Three Principles for Budget Process Reform
The Joint Select Committee on Budget and Appropriations Process Reform, established by the Bipartisan Budget Act of 2018, is tasked with identifying reforms to improve the existing budget process. They could be bold and overhaul the entire existing Congressional Budget Act of 1974, or they could propose incremental reforms aimed at improving the existing process.
It has been 22 years since the process was followed. Clearly it is broken. Worse, the new norm is budgeting by crisis, lurching from one high stakes deal to another in the hopes of avoiding a government shutdown. The result is ever-higher spending, political stagnation, and fiscal uncertainty.
The committee should consider these three principles and potential recommendations when formulating its November report.
Principles: The budget process should include strong fiscal targets for the entire budget that are sustainable year after year. Congress should set priorities and make choices across all federal programs within those targets.
The Reality:
- There is no firm vision for fiscal policy or enforceable limits for how much in total the federal government will spend and tax.
- Only discretionary spending, currently just 30 percent of total federal spending, is subject to annual appropriations. Entitlements, such as Social Security and Medicare, are currently funded on autopilot without a vote of Congress.
- Congress is not required to reauthorize Social Security and Medicare regularly as are most programs, from the farm bill to the Children’s Health Insurance Program.
- With such a small share of the budget that must be appropriated each year, lawmakers are not required to make policy trade-offs across the entire budget, making it easy and likely to increase spending.
The Solutions:
- Set a limit on total spending that will require balancing policy goals and making trade-offs across the entire budget.
- Tie total federal spending to a stable metric such as the average growth rate in tax revenues calculated over multiple years or potential GDP that will put spending on a path that is sustainable and affordable.
- Put entitlements on a regular budget, perhaps every 5 -7 years, setting affordable targets, potentially keeping the programs on track through automatic adjustments.
Principles: The legislative process should run smoothly and meet defined deadlines allowing legislators and the administration to set priorities, and plan and execute budget policies smoothly and efficiently.
The Reality:
- The budget calendar is not synchronized with congressional sessions.
- There are no penalties for failing to meet budget deadlines.
- There is no contingency if Congress fails to meet funding deadlines, resulting in automatic shutdowns.
- The amount of legislation necessary to complete all the budget steps is massive: Each chamber must produce a non-binding budget resolution and 12 appropriations bills, then typically a conference report for the budget resolution and each appropriation bill. There is not adequate time to achieve all the required budget and appropriation legislation in addition to other legislative priorities.

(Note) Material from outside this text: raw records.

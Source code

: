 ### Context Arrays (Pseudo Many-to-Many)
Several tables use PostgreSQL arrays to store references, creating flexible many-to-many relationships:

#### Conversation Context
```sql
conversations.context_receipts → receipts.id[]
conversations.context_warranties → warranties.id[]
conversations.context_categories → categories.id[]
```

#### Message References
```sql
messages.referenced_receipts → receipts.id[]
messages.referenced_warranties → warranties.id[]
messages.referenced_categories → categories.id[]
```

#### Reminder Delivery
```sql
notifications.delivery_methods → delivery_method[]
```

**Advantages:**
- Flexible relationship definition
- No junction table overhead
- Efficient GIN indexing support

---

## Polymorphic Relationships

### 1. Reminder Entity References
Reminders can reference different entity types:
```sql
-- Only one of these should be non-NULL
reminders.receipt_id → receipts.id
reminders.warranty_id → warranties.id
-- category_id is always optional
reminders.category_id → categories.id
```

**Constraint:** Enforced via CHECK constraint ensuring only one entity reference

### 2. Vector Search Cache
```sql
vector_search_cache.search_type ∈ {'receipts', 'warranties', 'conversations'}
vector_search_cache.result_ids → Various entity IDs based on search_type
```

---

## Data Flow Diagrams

- Tight time frames and back-room dealmaking mean few legislators have time to read the bills.
- The “must-pass” and massive nature of omnibus spending bills are subject to frequent unrelated policy riders.
The Solutions:
- Change the federal government’s fiscal year from October 1 to January 1 to synchronize the budget process with the calendar year and the legislative calendar. This would allow a full year for the budget process rather than the current 9 months and allow for a regular order process where legislators can read legislation before they vote.
- Establish a “back up” automatic spending appropriation provision through an automatic continuing resolution for one year maximum at no more than the previous year’s spending for any appropriation legislation bill(s) that did not get enacted.

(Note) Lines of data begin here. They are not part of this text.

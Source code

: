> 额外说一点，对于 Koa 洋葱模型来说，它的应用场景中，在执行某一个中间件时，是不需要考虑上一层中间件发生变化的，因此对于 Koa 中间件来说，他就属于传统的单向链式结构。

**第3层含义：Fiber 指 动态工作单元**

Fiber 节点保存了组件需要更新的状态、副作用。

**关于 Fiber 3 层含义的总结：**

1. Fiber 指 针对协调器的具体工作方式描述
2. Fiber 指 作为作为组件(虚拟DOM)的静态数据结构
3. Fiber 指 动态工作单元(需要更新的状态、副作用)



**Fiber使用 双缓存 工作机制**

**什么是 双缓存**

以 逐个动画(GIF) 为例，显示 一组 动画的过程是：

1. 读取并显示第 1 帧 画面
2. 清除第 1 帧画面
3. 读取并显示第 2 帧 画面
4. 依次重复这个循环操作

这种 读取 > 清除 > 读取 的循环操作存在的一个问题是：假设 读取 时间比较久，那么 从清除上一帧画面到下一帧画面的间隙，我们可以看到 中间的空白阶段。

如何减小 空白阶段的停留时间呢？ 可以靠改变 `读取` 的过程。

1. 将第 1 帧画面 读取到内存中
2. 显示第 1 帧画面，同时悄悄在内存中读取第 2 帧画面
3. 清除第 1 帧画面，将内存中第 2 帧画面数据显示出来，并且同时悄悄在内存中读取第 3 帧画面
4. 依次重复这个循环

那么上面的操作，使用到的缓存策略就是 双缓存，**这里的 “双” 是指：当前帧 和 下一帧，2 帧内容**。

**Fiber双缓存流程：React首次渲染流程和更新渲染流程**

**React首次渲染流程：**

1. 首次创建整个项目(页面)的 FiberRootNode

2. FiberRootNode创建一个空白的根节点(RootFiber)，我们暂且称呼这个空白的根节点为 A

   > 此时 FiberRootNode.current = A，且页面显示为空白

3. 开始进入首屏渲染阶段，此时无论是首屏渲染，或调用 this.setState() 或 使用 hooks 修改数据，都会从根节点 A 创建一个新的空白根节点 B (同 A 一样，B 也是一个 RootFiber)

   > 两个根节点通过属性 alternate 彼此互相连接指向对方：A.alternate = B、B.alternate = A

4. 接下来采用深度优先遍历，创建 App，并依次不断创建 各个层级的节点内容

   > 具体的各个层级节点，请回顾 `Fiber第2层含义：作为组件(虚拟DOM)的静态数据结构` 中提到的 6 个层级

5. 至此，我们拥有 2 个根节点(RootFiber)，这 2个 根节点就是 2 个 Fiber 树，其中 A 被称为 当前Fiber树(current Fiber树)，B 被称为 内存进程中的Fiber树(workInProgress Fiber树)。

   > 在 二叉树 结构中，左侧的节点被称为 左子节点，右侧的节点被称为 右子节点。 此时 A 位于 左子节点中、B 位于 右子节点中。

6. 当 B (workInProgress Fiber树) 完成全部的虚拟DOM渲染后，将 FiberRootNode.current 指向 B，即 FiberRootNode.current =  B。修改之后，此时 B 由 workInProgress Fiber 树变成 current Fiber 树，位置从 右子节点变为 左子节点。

- Raise the bar for abusing the process through procedural rules such as requiring a strong supermajority for including unrelated policy riders or to ensure adequate time to read legislation.

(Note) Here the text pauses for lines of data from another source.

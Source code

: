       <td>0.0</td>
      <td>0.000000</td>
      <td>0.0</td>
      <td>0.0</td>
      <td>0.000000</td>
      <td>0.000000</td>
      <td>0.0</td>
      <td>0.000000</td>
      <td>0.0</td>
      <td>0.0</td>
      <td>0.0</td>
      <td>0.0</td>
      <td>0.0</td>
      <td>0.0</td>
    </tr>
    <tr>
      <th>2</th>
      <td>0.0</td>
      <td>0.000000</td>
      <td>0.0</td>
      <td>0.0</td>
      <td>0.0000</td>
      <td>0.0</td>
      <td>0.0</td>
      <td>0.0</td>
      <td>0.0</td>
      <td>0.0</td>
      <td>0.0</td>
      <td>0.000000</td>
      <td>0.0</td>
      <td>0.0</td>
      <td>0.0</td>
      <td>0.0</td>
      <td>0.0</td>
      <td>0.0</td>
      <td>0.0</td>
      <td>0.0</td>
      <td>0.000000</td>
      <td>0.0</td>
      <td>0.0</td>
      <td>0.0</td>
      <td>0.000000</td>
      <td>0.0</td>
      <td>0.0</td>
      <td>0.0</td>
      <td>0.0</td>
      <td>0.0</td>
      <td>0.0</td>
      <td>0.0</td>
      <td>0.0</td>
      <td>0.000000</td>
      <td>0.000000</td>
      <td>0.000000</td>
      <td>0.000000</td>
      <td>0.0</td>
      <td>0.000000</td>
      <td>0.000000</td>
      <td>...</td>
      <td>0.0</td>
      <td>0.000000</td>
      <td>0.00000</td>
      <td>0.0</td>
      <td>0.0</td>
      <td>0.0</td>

Principles: Congress should set clear priorities and specific, actionable policy goals for spending and taxes in a clear and transparent manner. Policymakers should have a clear understanding of the fiscal implications of current policy and changes to it.
The Reality:
- The budget resolution is non-binding so Congress is less likely to meet deadlines, set priorities or even pass a resolution at all.
- The non-binding nature also incentivizes political documents rather than setting realistic budget targets and achievable policy priorities.
- The Congressional Budget Office scores are often very opaque assumptions that are either unclear or not disclosed. CBO analysts cannot benefit from best knowledge regarding its models and modeling practices.
- Use of current policy baselines without firm limits on spending clearly biases the budget towards ever-higher spending, while current law baseline biases towards higher taxes.
The Solutions:
- Change the budget resolution to a binding, joint resolution signed by the president.
- Involve the president “up front” on the budget resolution.
- End the practice of unrealistic “show budgets” that are political documents.
- Congress and the Congressional Budget Office should increase transparency over its work, helping lawmakers understand its assumptions, certainty over projections, and the very models it uses to make forecasts and projections.
- Eliminate budget gimmicks that allow new spending to appear paid for when it is not.
- Remove the bias towards higher taxes and spending in the baseline.